Entries taken from a collection:
┄┄┄┄┄┄┄┄┄┄
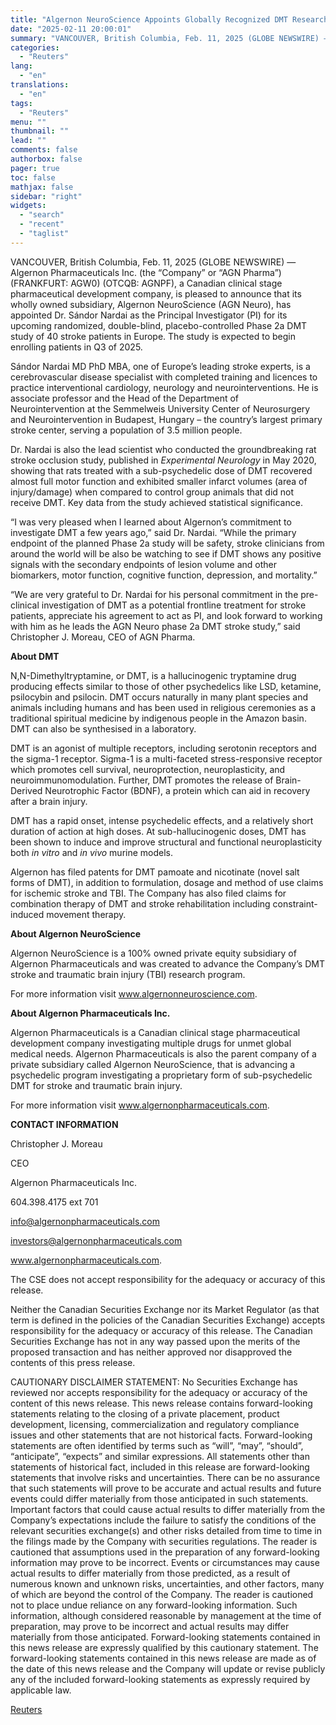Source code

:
 ```yaml
---
title: "Algernon NeuroScience Appoints Globally Recognized DMT Researcher and Clinician Dr. Sándor Nardai as Principal Investigator for Planned Phase 2a DMT Human Stroke Study"
date: "2025-02-11 20:00:01"
summary: "VANCOUVER, British Columbia, Feb. 11, 2025 (GLOBE NEWSWIRE) — Algernon Pharmaceuticals Inc. (the “Company” or “AGN Pharma”) (FRANKFURT: AGW0) (OTCQB: AGNPF), a Canadian clinical stage pharmaceutical development company, is pleased to announce that its wholly owned subsidiary, Algernon NeuroScience (AGN Neuro), has appointed Dr. Sándor Nardai as the Principal Investigator..."
categories:
  - "Reuters"
lang:
  - "en"
translations:
  - "en"
tags:
  - "Reuters"
menu: ""
thumbnail: ""
lead: ""
comments: false
authorbox: false
pager: true
toc: false
mathjax: false
sidebar: "right"
widgets:
  - "search"
  - "recent"
  - "taglist"
---
```


VANCOUVER, British Columbia, Feb. 11, 2025 (GLOBE NEWSWIRE) — Algernon Pharmaceuticals Inc. (the “Company” or “AGN Pharma”) (FRANKFURT: AGW0) (OTCQB: AGNPF), a Canadian clinical stage pharmaceutical development company, is pleased to announce that its wholly owned subsidiary, Algernon NeuroScience (AGN Neuro), has appointed Dr. Sándor Nardai as the Principal Investigator (PI) for its upcoming randomized, double-blind, placebo-controlled Phase 2a DMT study of 40 stroke patients in Europe. The study is expected to begin enrolling patients in Q3 of 2025.

Sándor Nardai MD PhD MBA, one of Europe’s leading stroke experts, is a cerebrovascular disease specialist with completed training and licences to practice interventional cardiology, neurology and neurointerventions. He is associate professor and the Head of the Department of Neurointervention at the Semmelweis University Center of Neurosurgery and Neurointervention in Budapest, Hungary – the country’s largest primary stroke center, serving a population of 3.5 million people.

Dr. Nardai is also the lead scientist who conducted the groundbreaking rat stroke occlusion study, published in *Experimental Neurology* in May 2020, showing that rats treated with a sub-psychedelic dose of DMT recovered almost full motor function and exhibited smaller infarct volumes (area of injury/damage) when compared to control group animals that did not receive DMT. Key data from the study achieved statistical significance.

“I was very pleased when I learned about Algernon’s commitment to investigate DMT a few years ago,” said Dr. Nardai. “While the primary endpoint of the planned Phase 2a study will be safety, stroke clinicians from around the world will be also be watching to see if DMT shows any positive signals with the secondary endpoints of lesion volume and other biomarkers, motor function, cognitive function, depression, and mortality.”

“We are very grateful to Dr. Nardai for his personal commitment in the pre-clinical investigation of DMT as a potential frontline treatment for stroke patients, appreciate his agreement to act as PI, and look forward to working with him as he leads the AGN Neuro phase 2a DMT stroke study,” said Christopher J. Moreau, CEO of AGN Pharma.

**About DMT**

N,N-Dimethyltryptamine, or DMT, is a hallucinogenic tryptamine drug producing effects similar to those of other psychedelics like LSD, ketamine, psilocybin and psilocin. DMT occurs naturally in many plant species and animals including humans and has been used in religious ceremonies as a traditional spiritual medicine by indigenous people in the Amazon basin. DMT can also be synthesised in a laboratory.

DMT is an agonist of multiple receptors, including serotonin receptors and the sigma-1 receptor. Sigma-1 is a multi-faceted stress-responsive receptor which promotes cell survival, neuroprotection, neuroplasticity, and neuroimmunomodulation. Further, DMT promotes the release of Brain-Derived Neurotrophic Factor (BDNF), a protein which can aid in recovery after a brain injury.

DMT has a rapid onset, intense psychedelic effects, and a relatively short duration of action at high doses. At sub-hallucinogenic doses, DMT has been shown to induce and improve structural and functional neuroplasticity both *in vitro* and *in vivo* murine models.

Algernon has filed patents for DMT pamoate and nicotinate (novel salt forms of DMT), in addition to formulation, dosage and method of use claims for ischemic stroke and TBI. The Company has also filed claims for combination therapy of DMT and stroke rehabilitation including constraint-induced movement therapy.

**About Algernon NeuroScience**

Algernon NeuroScience is a 100% owned private equity subsidiary of Algernon Pharmaceuticals and was created to advance the Company’s DMT stroke and traumatic brain injury (TBI) research program.

For more information visit www.algernonneuroscience.com.

**About Algernon Pharmaceuticals Inc.**

Algernon Pharmaceuticals is a Canadian clinical stage pharmaceutical development company investigating multiple drugs for unmet global medical needs. Algernon Pharmaceuticals is also the parent company of a private subsidiary called Algernon NeuroScience, that is advancing a psychedelic program investigating a proprietary form of sub-psychedelic DMT for stroke and traumatic brain injury.

For more information visit www.algernonpharmaceuticals.com.

**CONTACT INFORMATION**

Christopher J. Moreau

CEO

Algernon Pharmaceuticals Inc.

604.398.4175 ext 701

info@algernonpharmaceuticals.com

investors@algernonpharmaceuticals.com

www.algernonpharmaceuticals.com.

The CSE does not accept responsibility for the adequacy or accuracy of this release.

Neither the Canadian Securities Exchange nor its Market Regulator (as that term is defined in the policies of the Canadian Securities Exchange) accepts responsibility for the adequacy or accuracy of this release. The Canadian Securities Exchange has not in any way passed upon the merits of the proposed transaction and has neither approved nor disapproved the contents of this press release.

CAUTIONARY DISCLAIMER STATEMENT: No Securities Exchange has reviewed nor accepts responsibility for the adequacy or accuracy of the content of this news release. This news release contains forward-looking statements relating to the closing of a private placement, product development, licensing, commercialization and regulatory compliance issues and other statements that are not historical facts. Forward-looking statements are often identified by terms such as “will”, “may”, “should”, “anticipate”, “expects” and similar expressions. All statements other than statements of historical fact, included in this release are forward-looking statements that involve risks and uncertainties. There can be no assurance that such statements will prove to be accurate and actual results and future events could differ materially from those anticipated in such statements. Important factors that could cause actual results to differ materially from the Company’s expectations include the failure to satisfy the conditions of the relevant securities exchange(s) and other risks detailed from time to time in the filings made by the Company with securities regulations. The reader is cautioned that assumptions used in the preparation of any forward-looking information may prove to be incorrect. Events or circumstances may cause actual results to differ materially from those predicted, as a result of numerous known and unknown risks, uncertainties, and other factors, many of which are beyond the control of the Company. The reader is cautioned not to place undue reliance on any forward-looking information. Such information, although considered reasonable by management at the time of preparation, may prove to be incorrect and actual results may differ materially from those anticipated. Forward-looking statements contained in this news release are expressly qualified by this cautionary statement. The forward-looking statements contained in this news release are made as of the date of this news release and the Company will update or revise publicly any of the included forward-looking statements as expressly required by applicable law.

[Reuters](https://www.tradingview.com/news/reuters.com,2025-02-11:newsml_GNX7L4Q4p:0-algernon-neuroscience-appoints-globally-recognized-dmt-researcher-and-clinician-dr-s-ndor-nardai-as-principal-investigator-for-planned-phase-2a-dmt-human-stroke-study/)
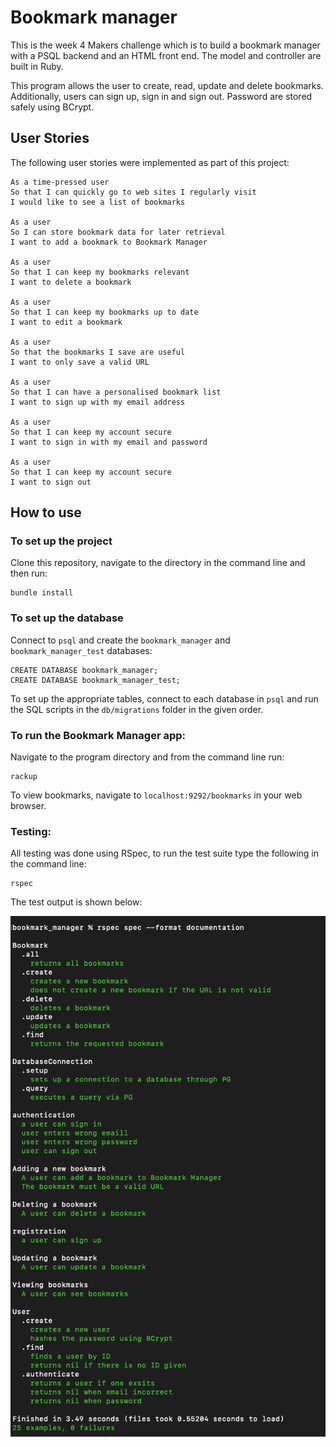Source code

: # Bookmark manager

This is the week 4 Makers challenge which is to build a bookmark manager with a PSQL backend and an HTML front end. The model and controller are built in Ruby.

This program allows the user to create, read, update and delete bookmarks. Additionally, users can sign up, sign in and sign out. Password are stored safely using BCrypt.

## User Stories

The following user stories were implemented as part of this project:

```
As a time-pressed user
So that I can quickly go to web sites I regularly visit
I would like to see a list of bookmarks

As a user
So I can store bookmark data for later retrieval
I want to add a bookmark to Bookmark Manager

As a user
So that I can keep my bookmarks relevant
I want to delete a bookmark

As a user
So that I can keep my bookmarks up to date
I want to edit a bookmark

As a user
So that the bookmarks I save are useful
I want to only save a valid URL

As a user
So that I can have a personalised bookmark list
I want to sign up with my email address

As a user
So that I can keep my account secure
I want to sign in with my email and password

As a user
So that I can keep my account secure
I want to sign out
```

## How to use

### To set up the project

Clone this repository, navigate to the directory in the command line and then run:

```
bundle install
```

### To set up the database

Connect to `psql` and create the `bookmark_manager` and `bookmark_manager_test` databases:

```
CREATE DATABASE bookmark_manager;
CREATE DATABASE bookmark_manager_test;
```

To set up the appropriate tables, connect to each database in `psql` and run the SQL scripts in the `db/migrations` folder in the given order.

### To run the Bookmark Manager app:

Navigate to the program directory and from the command line run:

```
rackup 
```

To view bookmarks, navigate to `localhost:9292/bookmarks` in your web browser.

### Testing:

All testing was done using RSpec, to run the test suite type the following in the command line:

```
rspec
```

The test output is shown below:

![tests](./images/tests.png)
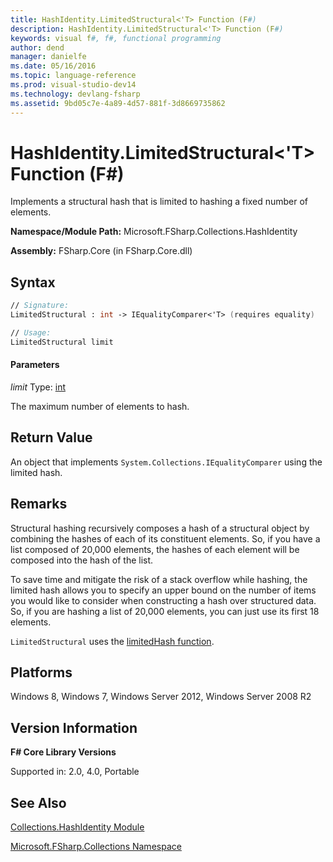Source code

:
 ```yaml
---
title: HashIdentity.LimitedStructural<'T> Function (F#)
description: HashIdentity.LimitedStructural<'T> Function (F#)
keywords: visual f#, f#, functional programming
author: dend
manager: danielfe
ms.date: 05/16/2016
ms.topic: language-reference
ms.prod: visual-studio-dev14
ms.technology: devlang-fsharp
ms.assetid: 9bd05c7e-4a89-4d57-881f-3d8669735862 
---
```


# HashIdentity.LimitedStructural<'T> Function (F#)

Implements a structural hash that is limited to hashing a fixed number of elements.

**Namespace/Module Path:** Microsoft.FSharp.Collections.HashIdentity

**Assembly:** FSharp.Core (in FSharp.Core.dll)


## Syntax

```fsharp
// Signature:
LimitedStructural : int -> IEqualityComparer<'T> (requires equality)

// Usage:
LimitedStructural limit
```

#### Parameters
*limit*
Type: [int](https://msdn.microsoft.com/library/025d5455-3622-4ea5-9573-3ecbd4ee1375)


The maximum number of elements to hash.

## Return Value

An object that implements `System.Collections.IEqualityComparer` using the limited hash.

## Remarks
Structural hashing recursively composes a hash of a structural object by combining the hashes of each of its constituent elements. So, if you have a list composed of 20,000 elements, the hashes of each element will be composed into the hash of the list.

To save time and mitigate the risk of a stack overflow while hashing, the limited hash allows you to specify an upper bound on the number of items you would like to consider when constructing a hash over structured data. So, if you are hashing a list of 20,000 elements, you can just use its first 18 elements.

`LimitedStructural` uses the [limitedHash function](https://msdn.microsoft.com/library/499fba7c-6b04-47e7-aeda-05420e6e2d21).


## Platforms
Windows 8, Windows 7, Windows Server 2012, Windows Server 2008 R2


## Version Information
**F# Core Library Versions**

Supported in: 2.0, 4.0, Portable

## See Also
[Collections.HashIdentity Module](Collections.HashIdentity-Module-%5BFSharp%5D.md)

[Microsoft.FSharp.Collections Namespace](Microsoft.FSharp.Collections-Namespace.md)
┄┄┄┄┄┄┄┄┄┄
What the task asks — Going back over the entries above, copy word for word every line from the one that has "Algernon has filed" on through the one that has "investors@algernonpharmaceuticals.com".

Task answer —
Algernon has filed patents for DMT pamoate and nicotinate (novel salt forms of DMT), in addition to formulation, dosage and method of use claims for ischemic stroke and TBI. The Company has also filed claims for combination therapy of DMT and stroke rehabilitation including constraint-induced movement therapy.

**About Algernon NeuroScience**

Algernon NeuroScience is a 100% owned private equity subsidiary of Algernon Pharmaceuticals and was created to advance the Company’s DMT stroke and traumatic brain injury (TBI) research program.

For more information visit www.algernonneuroscience.com.

**About Algernon Pharmaceuticals Inc.**

Algernon Pharmaceuticals is a Canadian clinical stage pharmaceutical development company investigating multiple drugs for unmet global medical needs. Algernon Pharmaceuticals is also the parent company of a private subsidiary called Algernon NeuroScience, that is advancing a psychedelic program investigating a proprietary form of sub-psychedelic DMT for stroke and traumatic brain injury.

For more information visit www.algernonpharmaceuticals.com.

**CONTACT INFORMATION**

Christopher J. Moreau

CEO

Algernon Pharmaceuticals Inc.

604.398.4175 ext 701

info@algernonpharmaceuticals.com

investors@algernonpharmaceuticals.com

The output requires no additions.